Masivo operativo en Flores para erradicar la venta ilegal callejera
El pasado viernes, el Gobierno de la Ciudad de Buenos Aires llevó a cabo un operativo para desalojar a vendedores callejeros ilegales que se encontraban en avenida Avellaneda y sus alrededores, en el barrio de Flores. La acción, que comenzó en la madrugada, removió más de 5000 puestos de venta informal en la zona.
El operativo contó con la participación de más de 550 inspectores, operarios y efectivos policiales. Según las autoridades, el objetivo es erradicar la venta ilegal y combatir estructuras de comercio ilícito que afectan al comercio formal.

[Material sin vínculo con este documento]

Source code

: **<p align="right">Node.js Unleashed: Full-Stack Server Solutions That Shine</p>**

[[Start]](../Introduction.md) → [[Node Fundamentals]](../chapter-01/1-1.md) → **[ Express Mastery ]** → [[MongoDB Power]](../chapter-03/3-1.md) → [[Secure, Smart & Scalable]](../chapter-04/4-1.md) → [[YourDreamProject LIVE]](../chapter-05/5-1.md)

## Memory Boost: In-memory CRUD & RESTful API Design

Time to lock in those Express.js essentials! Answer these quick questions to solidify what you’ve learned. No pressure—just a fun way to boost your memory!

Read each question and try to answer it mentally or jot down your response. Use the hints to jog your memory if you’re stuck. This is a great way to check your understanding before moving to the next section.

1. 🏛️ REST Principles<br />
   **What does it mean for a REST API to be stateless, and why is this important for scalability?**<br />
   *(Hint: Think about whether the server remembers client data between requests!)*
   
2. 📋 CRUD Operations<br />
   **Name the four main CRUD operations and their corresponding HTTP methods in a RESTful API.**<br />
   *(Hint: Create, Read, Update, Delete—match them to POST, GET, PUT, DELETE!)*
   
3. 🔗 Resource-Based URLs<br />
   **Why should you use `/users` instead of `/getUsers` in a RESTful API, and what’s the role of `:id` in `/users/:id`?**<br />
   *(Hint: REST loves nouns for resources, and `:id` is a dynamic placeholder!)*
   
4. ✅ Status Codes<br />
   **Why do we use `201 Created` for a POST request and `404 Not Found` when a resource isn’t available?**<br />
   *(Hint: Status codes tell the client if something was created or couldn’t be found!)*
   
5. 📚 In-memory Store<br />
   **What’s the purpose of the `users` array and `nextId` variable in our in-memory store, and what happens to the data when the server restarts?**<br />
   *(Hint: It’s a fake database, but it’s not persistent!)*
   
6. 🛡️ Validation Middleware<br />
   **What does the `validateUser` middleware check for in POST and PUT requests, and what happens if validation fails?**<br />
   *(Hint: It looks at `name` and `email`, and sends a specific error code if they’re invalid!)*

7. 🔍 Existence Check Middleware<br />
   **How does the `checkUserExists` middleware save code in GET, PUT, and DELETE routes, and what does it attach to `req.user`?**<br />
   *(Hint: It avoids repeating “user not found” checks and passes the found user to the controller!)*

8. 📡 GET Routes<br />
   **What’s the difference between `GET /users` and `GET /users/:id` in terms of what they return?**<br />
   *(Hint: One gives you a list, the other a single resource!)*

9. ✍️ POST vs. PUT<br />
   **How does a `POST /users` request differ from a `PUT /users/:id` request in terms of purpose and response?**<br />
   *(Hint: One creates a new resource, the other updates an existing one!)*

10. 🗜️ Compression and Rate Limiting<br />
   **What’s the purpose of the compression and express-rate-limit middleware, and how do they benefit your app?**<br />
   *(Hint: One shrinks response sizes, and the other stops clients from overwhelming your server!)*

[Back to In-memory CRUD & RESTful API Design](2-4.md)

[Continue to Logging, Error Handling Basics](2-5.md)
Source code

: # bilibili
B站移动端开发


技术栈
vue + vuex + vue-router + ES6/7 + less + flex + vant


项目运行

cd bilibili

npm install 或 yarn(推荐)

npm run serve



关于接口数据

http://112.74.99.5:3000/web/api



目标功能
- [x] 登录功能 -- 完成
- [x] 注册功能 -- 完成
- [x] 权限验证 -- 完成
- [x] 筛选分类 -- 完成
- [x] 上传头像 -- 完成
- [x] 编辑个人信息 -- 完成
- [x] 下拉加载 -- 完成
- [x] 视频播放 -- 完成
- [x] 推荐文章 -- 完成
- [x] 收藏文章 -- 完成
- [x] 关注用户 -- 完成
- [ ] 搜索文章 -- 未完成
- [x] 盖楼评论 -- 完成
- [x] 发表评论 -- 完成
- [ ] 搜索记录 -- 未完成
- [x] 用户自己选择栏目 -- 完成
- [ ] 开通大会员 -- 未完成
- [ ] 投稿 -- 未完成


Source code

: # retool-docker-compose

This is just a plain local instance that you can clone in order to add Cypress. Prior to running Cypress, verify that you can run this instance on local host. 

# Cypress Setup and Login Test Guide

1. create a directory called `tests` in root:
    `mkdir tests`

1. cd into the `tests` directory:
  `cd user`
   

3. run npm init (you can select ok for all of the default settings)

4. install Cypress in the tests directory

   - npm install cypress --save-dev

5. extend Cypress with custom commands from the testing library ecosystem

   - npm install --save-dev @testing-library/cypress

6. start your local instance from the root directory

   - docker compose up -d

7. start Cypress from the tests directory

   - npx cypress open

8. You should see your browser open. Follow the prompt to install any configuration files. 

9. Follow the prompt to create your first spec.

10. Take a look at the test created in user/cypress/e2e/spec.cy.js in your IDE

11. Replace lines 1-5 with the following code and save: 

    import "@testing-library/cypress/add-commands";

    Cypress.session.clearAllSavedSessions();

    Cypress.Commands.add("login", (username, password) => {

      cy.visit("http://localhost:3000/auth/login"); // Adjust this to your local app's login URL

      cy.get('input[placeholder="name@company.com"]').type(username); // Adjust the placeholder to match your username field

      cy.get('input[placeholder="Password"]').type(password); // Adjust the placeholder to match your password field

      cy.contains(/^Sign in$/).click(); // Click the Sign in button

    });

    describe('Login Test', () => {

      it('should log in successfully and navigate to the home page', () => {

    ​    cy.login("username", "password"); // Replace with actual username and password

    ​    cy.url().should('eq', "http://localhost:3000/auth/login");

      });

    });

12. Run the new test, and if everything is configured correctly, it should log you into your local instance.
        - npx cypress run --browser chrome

Además, se busca reducir la informalidad en una de las áreas más impactadas por esta problemática en la ciudad.
La Confederación Argentina de la Mediana Empresa (CAME) y la Federación de Comercio e Industria de la Ciudad de Buenos Aires (FECOBA) manifestaron su apoyo a la medida. Ambas entidades han expresado en diversas ocasiones su preocupación por la competencia desleal que, sostienen, generan estos puestos informales. Asimismo, argumentan que la venta ilegal puede estar vinculada a organizaciones delictivas, talleres clandestinos y evasión impositiva.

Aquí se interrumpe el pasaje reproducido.